La infancia de Joe Heaney (Pat Collins, 2017)
Así, junto al entramado de relaciones que va naciendo, la concatenación de planos-escena que, uno sobre otro como los estratos minerales, señala una evolución hacia lo desconocido, Pat Collins gusta de seguir al pequeño Joe (Colm Seoighe) como Muybridge multi-fotografiaba a sus modelos en la ejecución de ejercicios ante fondo oscuro: por un interés en el movimiento que no oculta la dimensión de placer escópico ante la belleza de lo vivo. El chico llegará lejos, quizás para su desgracia, pero en la base, junto al cine que contará su historia, se remueve esta placenta arcaica donde lo mágico y lo científico se reunieron un día para mirar con asombro y curiosidad al hombre. Viejo sueño, el de las máquinas de registro, bajo el pesado manto de las convenciones pseudolingüísticas, que también comparece explícitamente en la figura del etnógrafo que graba canciones en el pueblo pesquero de Carna, en Galway, al oeste de Irlanda; una titánica lucha desde los pequeños gestos del embalsamador.

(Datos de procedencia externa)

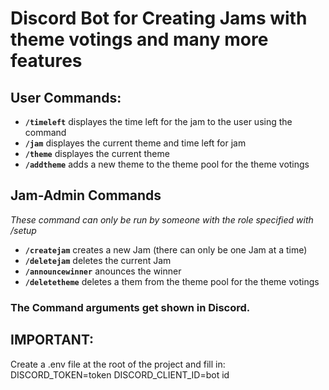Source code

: # Discord Bot for Creating Jams with theme votings and many more features

## User Commands:
- **`/timeleft`**
  displayes the time left for the jam to the user using the command
- **`/jam`**
  displayes the current theme and time left for jam
- **`/theme`**
  displayes the current theme
- **`/addtheme`**
  adds a new theme to the theme pool for the theme votings

## Jam-Admin Commands
  *These command can only be run by someone with the role specified with /setup*
  - **`/createjam`**
  creates a new Jam (there can only be one Jam at a time)
  - **`/deletejam`**
  deletes the current Jam
  - **`/announcewinner`**
  anounces the winner
  - **`/deletetheme`**
  deletes a them from the theme pool for the theme votings

### The Command arguments get shown in Discord.

## IMPORTANT:
  Create a .env file at the root of the project and fill in:
DISCORD_TOKEN=token
DISCORD_CLIENT_ID=bot id

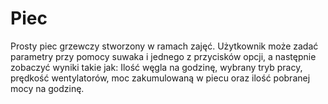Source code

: # Piec
Prosty piec grzewczy stworzony w ramach zajęć. Użytkownik może zadać parametry przy pomocy suwaka i jednego z przycisków opcji, a następnie zobaczyć wyniki takie jak:
Ilość węgla na godzinę, wybrany tryb pracy, prędkość wentylatorów, moc zakumulowaną w piecu oraz ilość pobranej mocy na godzinę.
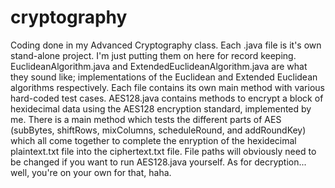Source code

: # cryptography
Coding done in my Advanced Cryptography class. Each .java file is it's own stand-alone project. I'm just putting them on here for record keeping.
EuclideanAlgorithm.java and ExtendedEuclideanAlgorithm.java are what they sound like; implementations of the Euclidean and Extended Euclidean algorithms respectively. Each file contains its own main method with various hard-coded test cases.
AES128.java contains methods to encrypt a block of hexidecimal data using the AES128 encryption standard, implemented by me. There is a main method which tests the different parts of AES (subBytes, shiftRows, mixColumns, scheduleRound, and addRoundKey) which all come together to complete the enryption of the hexidecimal plaintext.txt file into the ciphertext.txt file. File paths will obviously need to be changed if you want to run AES128.java yourself.
As for decryption... well, you're on your own for that, haha.
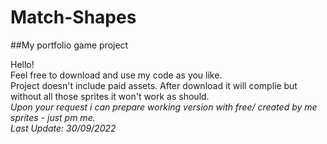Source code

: # Match-Shapes
##My portfolio game project

Hello!  
Feel free to download and use my code as you like.  
Project doesn't include paid assets. After download it will complie but without all those sprites it won't work as should.   
*Upon your request i can prepare working version with free/ created by me sprites - just pm me.*  
*Last Update: 30/09/2022*


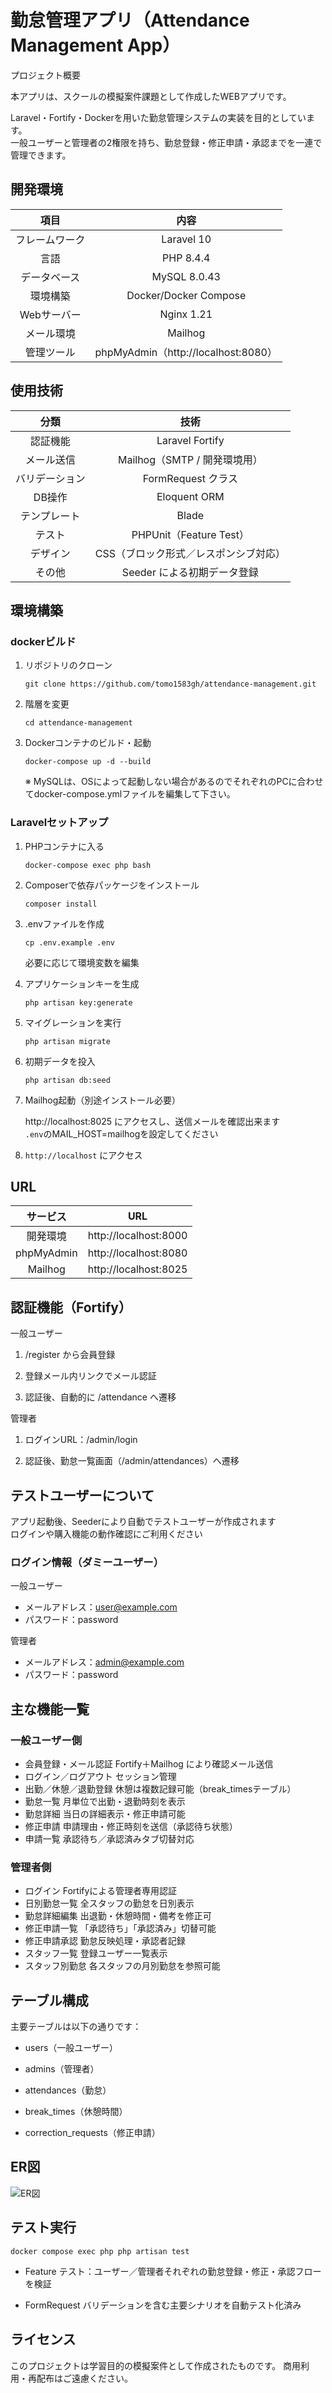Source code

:# 勤怠管理アプリ（Attendance Management App）

プロジェクト概要

本アプリは、スクールの模擬案件課題として作成したWEBアプリです。

Laravel・Fortify・Dockerを用いた勤怠管理システムの実装を目的としています。  
一般ユーザーと管理者の2権限を持ち、勤怠登録・修正申請・承認までを一連で管理できます。

## 開発環境
| 項目 | 内容　|
|:----:|:----:| 
 フレームワーク |	Laravel 10
 言語 |	PHP 8.4.4
 データベース |	MySQL 8.0.43
 環境構築 |	Docker/Docker Compose
 Webサーバー |	Nginx 1.21
 メール環境 |	Mailhog
 管理ツール |	phpMyAdmin（http://localhost:8080）

## 使用技術
|分類|技術|
|:--:|:--:|
 認証機能|	Laravel Fortify
 メール送信|	Mailhog（SMTP / 開発環境用）
 バリデーション|	FormRequest クラス
 DB操作|	Eloquent ORM
 テンプレート|	Blade
 テスト|	PHPUnit（Feature Test）
 デザイン|	CSS（ブロック形式／レスポンシブ対応）
 その他|	Seeder による初期データ登録

## 環境構築
### dockerビルド

1. リポジトリのクローン

   `git clone https://github.com/tomo1583gh/attendance-management.git`

2. 階層を変更

    `cd attendance-management`

3. Dockerコンテナのビルド・起動

    `docker-compose up -d --build`

    ※  MySQLは、OSによって起動しない場合があるのでそれぞれのPCに合わせてdocker-compose.ymlファイルを編集して下さい。

### Laravelセットアップ

1. PHPコンテナに入る

    `docker-compose exec php bash`

2. Composerで依存パッケージをインストール

    `composer install`

3. .envファイルを作成

    `cp .env.example .env`

    必要に応じて環境変数を編集

4. アプリケーションキーを生成

    `php artisan key:generate`

5. マイグレーションを実行

    `php artisan migrate`

6. 初期データを投入

    `php artisan db:seed`

7. Mailhog起動（別途インストール必要）

    http://localhost:8025 にアクセスし、送信メールを確認出来ます  
    `.env`のMAIL_HOST=mailhogを設定してください

8. `http://localhost` にアクセス

## URL
| サービス | URL |
|:--------:|:-----:|
| 開発環境 | http://localhost:8000 |
| phpMyAdmin | http://localhost:8080 |
| Mailhog | http://localhost:8025 |


## 認証機能（Fortify）
一般ユーザー

1. /register から会員登録

2. 登録メール内リンクでメール認証

3. 認証後、自動的に /attendance へ遷移

管理者

1. ログインURL：/admin/login

2. 認証後、勤怠一覧画面（/admin/attendances）へ遷移

## テストユーザーについて

アプリ起動後、Seederにより自動でテストユーザーが作成されます  
ログインや購入機能の動作確認にご利用ください

### ログイン情報（ダミーユーザー）

一般ユーザー
- メールアドレス：user@example.com  
- パスワード：password

管理者
- メールアドレス：admin@example.com
- パスワード：password

## 主な機能一覧
### 一般ユーザー側

- 会員登録・メール認証	Fortify＋Mailhog により確認メール送信
- ログイン／ログアウト	セッション管理
- 出勤／休憩／退勤登録	休憩は複数記録可能（break_timesテーブル）
- 勤怠一覧	月単位で出勤・退勤時刻を表示
- 勤怠詳細	当日の詳細表示・修正申請可能
- 修正申請	申請理由・修正時刻を送信（承認待ち状態）
- 申請一覧	承認待ち／承認済みタブ切替対応
### 管理者側

- ログイン	Fortifyによる管理者専用認証
- 日別勤怠一覧	全スタッフの勤怠を日別表示
- 勤怠詳細編集	出退勤・休憩時間・備考を修正可
- 修正申請一覧	「承認待ち」「承認済み」切替可能
- 修正申請承認	勤怠反映処理・承認者記録
- スタッフ一覧	登録ユーザー一覧表示
- スタッフ別勤怠	各スタッフの月別勤怠を参照可能

## テーブル構成

主要テーブルは以下の通りです：

- users（一般ユーザー）

- admins（管理者）

- attendances（勤怠）

- break_times（休憩時間）

- correction_requests（修正申請）

## ER図

![ER図](screenshot/er_diagram.png)

## テスト実行
`docker compose exec php php artisan test`


- Feature テスト：ユーザー／管理者それぞれの勤怠登録・修正・承認フローを検証

- FormRequest バリデーションを含む主要シナリオを自動テスト化済み

## ライセンス

このプロジェクトは学習目的の模擬案件として作成されたものです。
商用利用・再配布はご遠慮ください。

Song of Granite, a todo esto, es un biopic, es decir, cuenta la historia de una persona real: Joe Heaney, mítico intérprete de música tradicional irlandesa (sean-nós, emocionante canto a capella) que acabó sus días en una residencia para artistas de la universidad de Washington, en Seattle, con cientos de canciones entre el corazón y la cabeza y una vida marcada por un voluntario exilio –primero en Londres y Glasgow, luego en Nueva York, con trascendente parada en el Newport Folk Festival– que se encabalgó en una inexplicada, arrogante y melancólica voluntad errante.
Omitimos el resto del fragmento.